As criticas partidárias ao PR começaram na terça-feira - e a unanimidade serviu-lhe para perceber que tinha de se explicar. Apesar das aclarações, as críticas prosseguiram esta quarta-feira, e no mais inesperado dos cenários: a própria Presidência da República.

Ao longo do dia, o Presidente foi recebendo delegações parlamentares, sendo o tema o OE2023. E à saída das audiências os deputados dos vários partidos iam-se distanciando do Presidente, no que toca à questão do abuso de menores na Igreja - numa unanimidade a que só o PS e o PCP se furtaram. Em Belém, Jerónimo de Sousa considerou que as declarações de Marcelo devem ser "desdramatizadas". Em Viseu, onde foi por causa de uma conferência da AICEP, o primeiro-ministro solidarizou-se com o PR, considerando-o algo de uma "interpretação inaceitável". Contudo, reconheceu: "Às vezes não utilizamos a melhor expressão."

28 de julho "Aquilo que eu posso dizer - e nem é como Presidente da República, é como pessoa - é que o juízo que formulo sobre as pessoas e não os elementos da hierarquia católica, as pessoas D. José Policarpo e D. Manuel Clemente, é o de que não vejo em nenhum deles nenhuma razão para considerar que pudessem ter querido ocultar da Justiça a prática de um crime. É a opinião que eu tenho, pessoal."
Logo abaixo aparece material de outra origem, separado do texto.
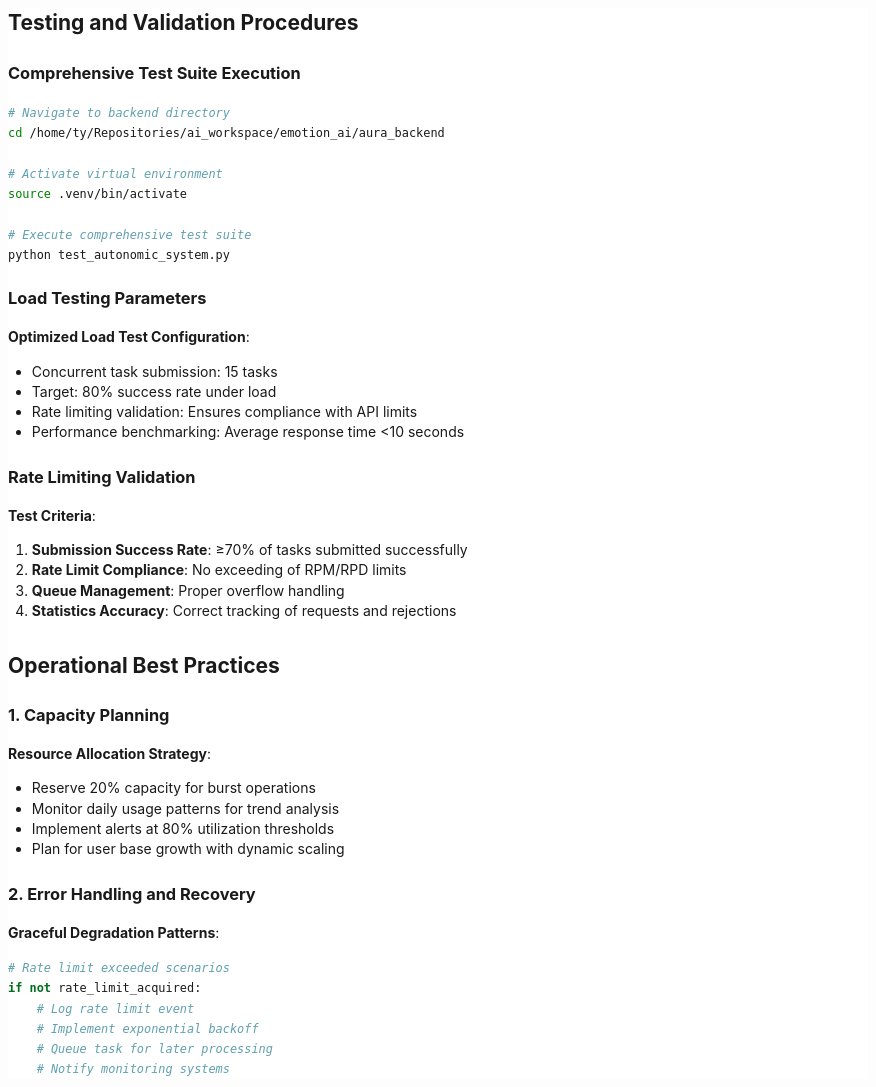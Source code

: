 ## Testing and Validation Procedures

### Comprehensive Test Suite Execution

```bash
# Navigate to backend directory
cd /home/ty/Repositories/ai_workspace/emotion_ai/aura_backend

# Activate virtual environment
source .venv/bin/activate

# Execute comprehensive test suite
python test_autonomic_system.py
```

### Load Testing Parameters

**Optimized Load Test Configuration**:
- Concurrent task submission: 15 tasks
- Target: 80% success rate under load
- Rate limiting validation: Ensures compliance with API limits
- Performance benchmarking: Average response time <10 seconds

### Rate Limiting Validation

**Test Criteria**:
1. **Submission Success Rate**: ≥70% of tasks submitted successfully
2. **Rate Limit Compliance**: No exceeding of RPM/RPD limits
3. **Queue Management**: Proper overflow handling
4. **Statistics Accuracy**: Correct tracking of requests and rejections

## Operational Best Practices

### 1. Capacity Planning

**Resource Allocation Strategy**:
- Reserve 20% capacity for burst operations
- Monitor daily usage patterns for trend analysis
- Implement alerts at 80% utilization thresholds
- Plan for user base growth with dynamic scaling

### 2. Error Handling and Recovery

**Graceful Degradation Patterns**:
```python
# Rate limit exceeded scenarios
if not rate_limit_acquired:
    # Log rate limit event
    # Implement exponential backoff
    # Queue task for later processing
    # Notify monitoring systems
```
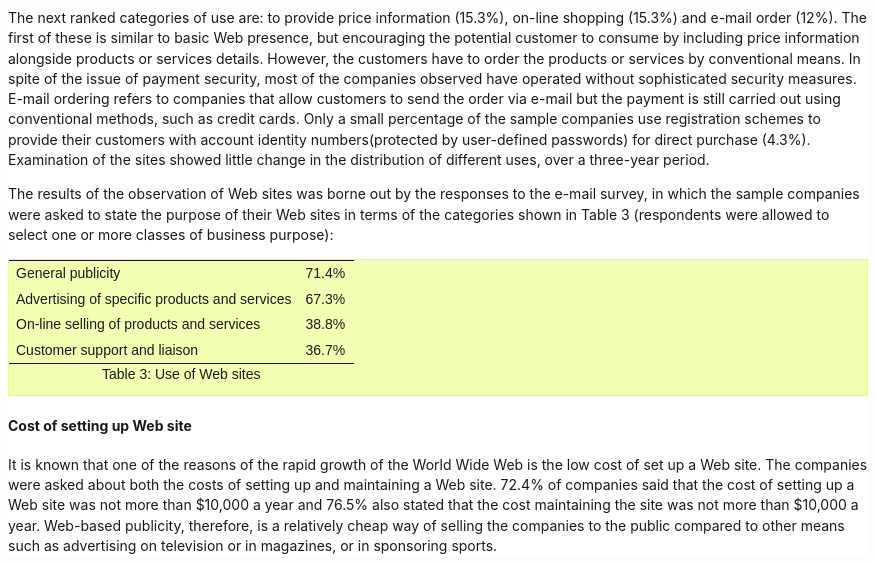 The next ranked categories of use are: to provide price information (15.3%), on-line shopping (15.3%) and e-mail order (12%). The first of these is similar to basic Web presence, but encouraging the potential customer to consume by including price information alongside products or services details. However, the customers have to order the products or services by conventional means. In spite of the issue of payment security, most of the companies observed have operated without sophisticated security measures. E-mail ordering refers to companies that allow customers to send the order via e-mail but the payment is still carried out using conventional methods, such as credit cards. Only a small percentage of the sample companies use registration schemes to provide their customers with account identity numbers(protected by user-defined passwords) for direct purchase (4.3%). Examination of the sites showed little change in the distribution of different uses, over a three-year period.

The results of the observation of Web sites was borne out by the responses to the e-mail survey, in which the sample companies were asked to state the purpose of their Web sites in terms of the categories shown in Table 3 (respondents were allowed to select one or more classes of business purpose):

<table align="center" width="367" cellspacing="1" cellpadding="3" style="background-color: #F5FFB3; border: thin solid #ECFF62; font-family: Arial;" hspace="12"><caption align="bottom">  
Table 3: Use of Web sites</caption>

<tbody>

<tr>

<td width="84%" valign="TOP">General publicity</td>

<td width="16%" valign="TOP">71.4%</td>

</tr>

<tr>

<td width="84%" valign="TOP">Advertising of specific products and services</td>

<td width="16%" valign="TOP">67.3%</td>

</tr>

<tr>

<td width="84%" valign="TOP">On-line selling of products and services</td>

<td width="16%" valign="TOP">38.8%</td>

</tr>

<tr>

<td width="84%" valign="TOP">Customer support and liaison</td>

<td width="16%" valign="TOP">36.7%</td>

</tr>

</tbody>

</table>

#### Cost of setting up Web site

It is known that one of the reasons of the rapid growth of the World Wide Web is the low cost of set up a Web site. The companies were asked about both the costs of setting up and maintaining a Web site. 72.4% of companies said that the cost of setting up a Web site was not more than $10,000 a year and 76.5% also stated that the cost maintaining the site was not more than $10,000 a year. Web-based publicity, therefore, is a relatively cheap way of selling the companies to the public compared to other means such as advertising on television or in magazines, or in sponsoring sports.
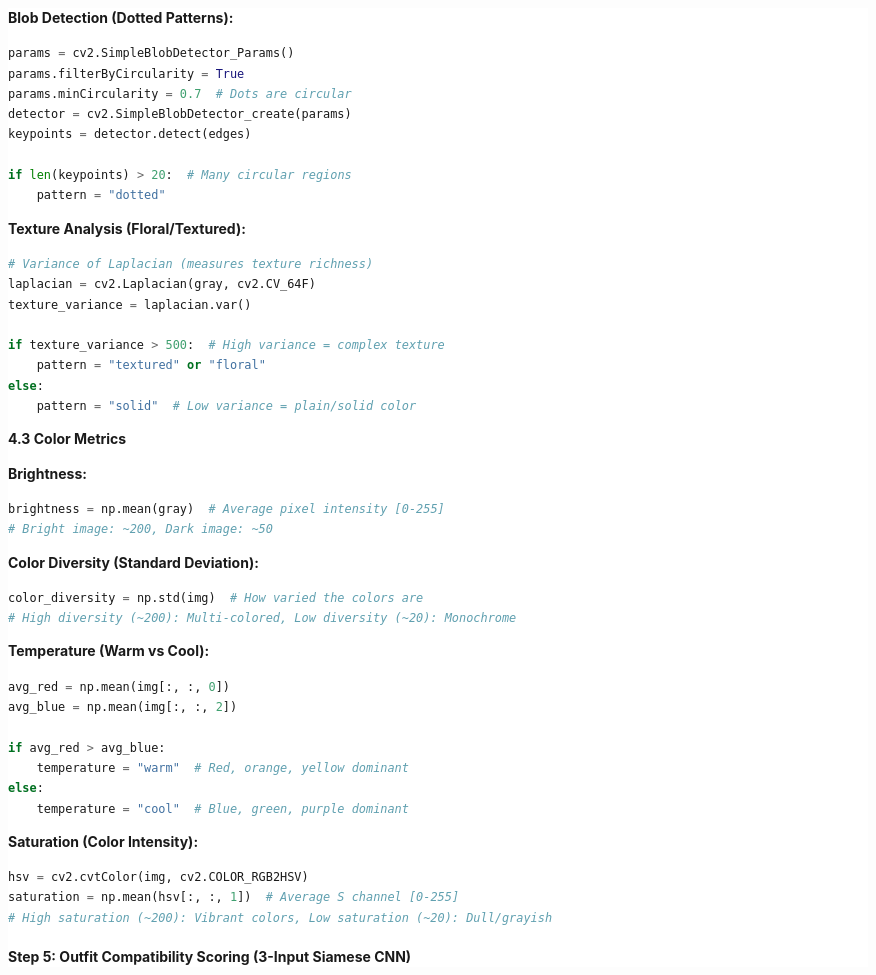 **Blob Detection (Dotted Patterns):**
```python
params = cv2.SimpleBlobDetector_Params()
params.filterByCircularity = True
params.minCircularity = 0.7  # Dots are circular
detector = cv2.SimpleBlobDetector_create(params)
keypoints = detector.detect(edges)

if len(keypoints) > 20:  # Many circular regions
    pattern = "dotted"
```

**Texture Analysis (Floral/Textured):**
```python
# Variance of Laplacian (measures texture richness)
laplacian = cv2.Laplacian(gray, cv2.CV_64F)
texture_variance = laplacian.var()

if texture_variance > 500:  # High variance = complex texture
    pattern = "textured" or "floral"
else:
    pattern = "solid"  # Low variance = plain/solid color
```

**4.3 Color Metrics**

**Brightness:**
```python
brightness = np.mean(gray)  # Average pixel intensity [0-255]
# Bright image: ~200, Dark image: ~50
```

**Color Diversity (Standard Deviation):**
```python
color_diversity = np.std(img)  # How varied the colors are
# High diversity (~200): Multi-colored, Low diversity (~20): Monochrome
```

**Temperature (Warm vs Cool):**
```python
avg_red = np.mean(img[:, :, 0])
avg_blue = np.mean(img[:, :, 2])

if avg_red > avg_blue:
    temperature = "warm"  # Red, orange, yellow dominant
else:
    temperature = "cool"  # Blue, green, purple dominant
```

**Saturation (Color Intensity):**
```python
hsv = cv2.cvtColor(img, cv2.COLOR_RGB2HSV)
saturation = np.mean(hsv[:, :, 1])  # Average S channel [0-255]
# High saturation (~200): Vibrant colors, Low saturation (~20): Dull/grayish
```

#### **Step 5: Outfit Compatibility Scoring (3-Input Siamese CNN)**
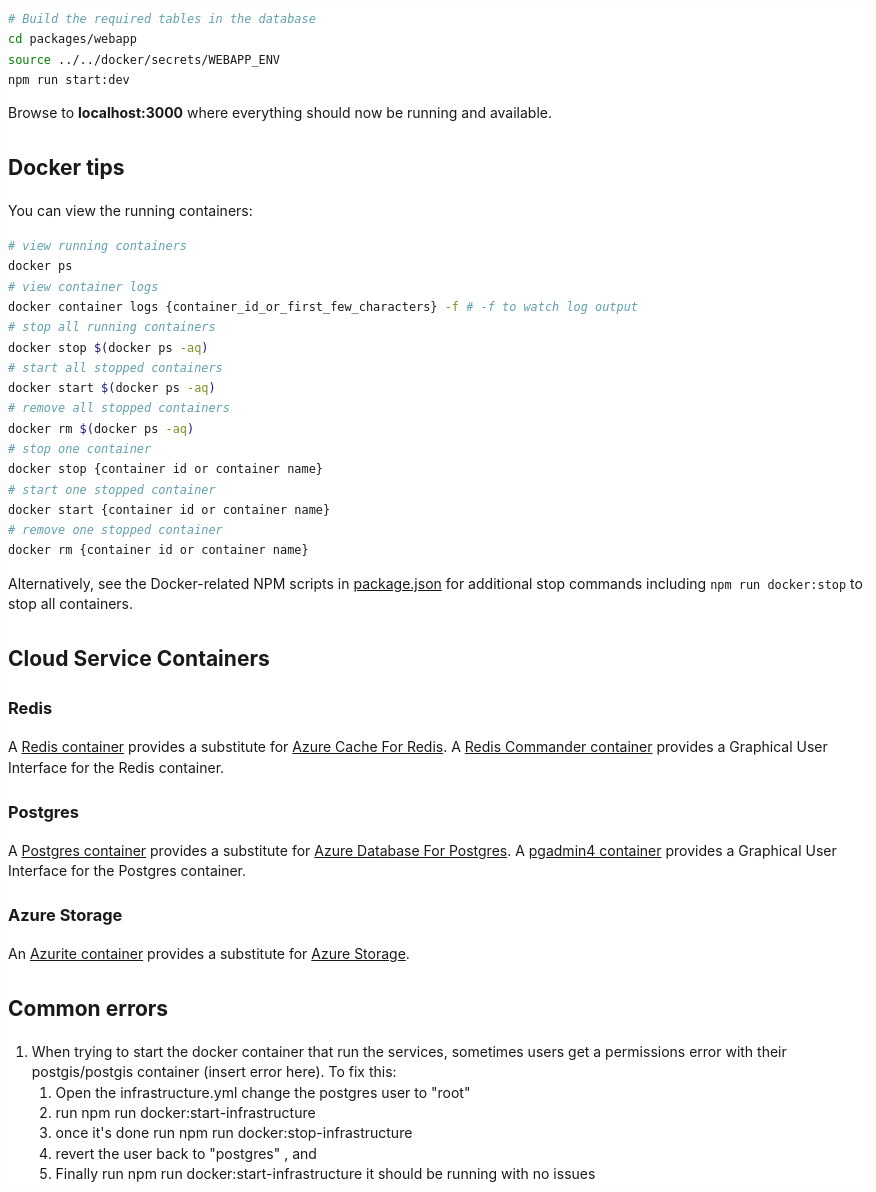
 ```sh
# Build the required tables in the database
cd packages/webapp
source ../../docker/secrets/WEBAPP_ENV
npm run start:dev
```
Browse to **localhost:3000** where everything should now be running and available.
## Docker tips
You can view the running containers:
```sh
# view running containers
docker ps
# view container logs
docker container logs {container_id_or_first_few_characters} -f # -f to watch log output
# stop all running containers
docker stop $(docker ps -aq)
# start all stopped containers
docker start $(docker ps -aq)
# remove all stopped containers
docker rm $(docker ps -aq)
# stop one container
docker stop {container id or container name}
# start one stopped container
docker start {container id or container name}
# remove one stopped container
docker rm {container id or container name}
```
Alternatively, see the Docker-related NPM scripts in [package.json](../package.json) for additional stop commands including `npm run docker:stop` to stop all containers.
## Cloud Service Containers
### Redis
A [Redis container](https://hub.docker.com/_/redis/) provides a substitute for [Azure Cache For Redis](https://azure.microsoft.com/en-gb/services/cache/). A [Redis Commander container](https://hub.docker.com/r/rediscommander/redis-commander/#!) provides a Graphical User Interface for the Redis container.
### Postgres
A [Postgres container](https://hub.docker.com/_/postgres/) provides a substitute for [Azure Database For Postgres](https://azure.microsoft.com/en-gb/services/postgresql/). A [pgadmin4 container](https://hub.docker.com/r/dpage/pgadmin4/#!) provides a Graphical User Interface for the Postgres container.
### Azure Storage
An [Azurite container](https://hub.docker.com/_/microsoft-azure-storage-azurite) provides a substitute for [Azure Storage](https://docs.microsoft.com/en-us/azure/storage/common/storage-introduction).
## Common errors
1. When trying to start the docker container that run the services, sometimes users get a permissions error with their postgis/postgis container (insert error here). 
To fix this:
      1. Open the infrastructure.yml change the postgres user to "root" 
      2. run npm run docker:start-infrastructure 
      3. once it's done run npm run docker:stop-infrastructure
      4. revert the user back to "postgres" , and 
      5. Finally run npm run docker:start-infrastructure it should be running with no issues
5 de agosto "É preciso levar a investigação até ao fim, demore o tempo que demorar, independentemente do número de casos que houver e daí retirarem as ilações. Acho que a comunidade portuguesa e as várias instituições, no caso também da Igreja Católica, devem retirar as conclusões desse procedimento do passado."

4 de outubro (de manhã) "A Presidência da República enviou à Procuradoria-Geral da República, no dia 6 de setembro, uma denúncia envolvendo, nomeadamente, D. José Ornelas. (...) A 24 de setembro, o Presidente da República confirmou a D. José Ornelas esse envio, já depois de este ter sido contactado pela Comunicação Social sobre este assunto."

4 de outubro (à tarde) "Senti-me na obrigação porque, entretanto, me chegou uma versão apresentada pela Comunicação Social de que teria sido uma iniciativa por ser A, B ou C. E eu disse: "Olhe, senhor D. José, é muito simples, isto é a regra geral que se aplica e, portanto, a Comunicação Social diz que foi uma coisa pessoal, não foi pessoal.""

9 de outubro "[O telefonema ao bispo Ornelas] não só não parou a investigação como, pelo contrário, as investigações se aprofundaram para além - e eventualmente por causa - do telefonema."

11 de outubro (de manhã) "Haver 400 casos não me parece que seja particularmente elevado, porque noutros países, e com horizontes mais pequenos, houve milhares de casos."

11 de outubro (à noite) "Não é uma desvalorização. É precisamente eu achar que, infelizmente, as minhas expectativas eram muito superiores. Ainda bem que ficou em 424 casos, mas é curto para já, curto para a expectativa e para o universo de pessoas que contactaram com isso."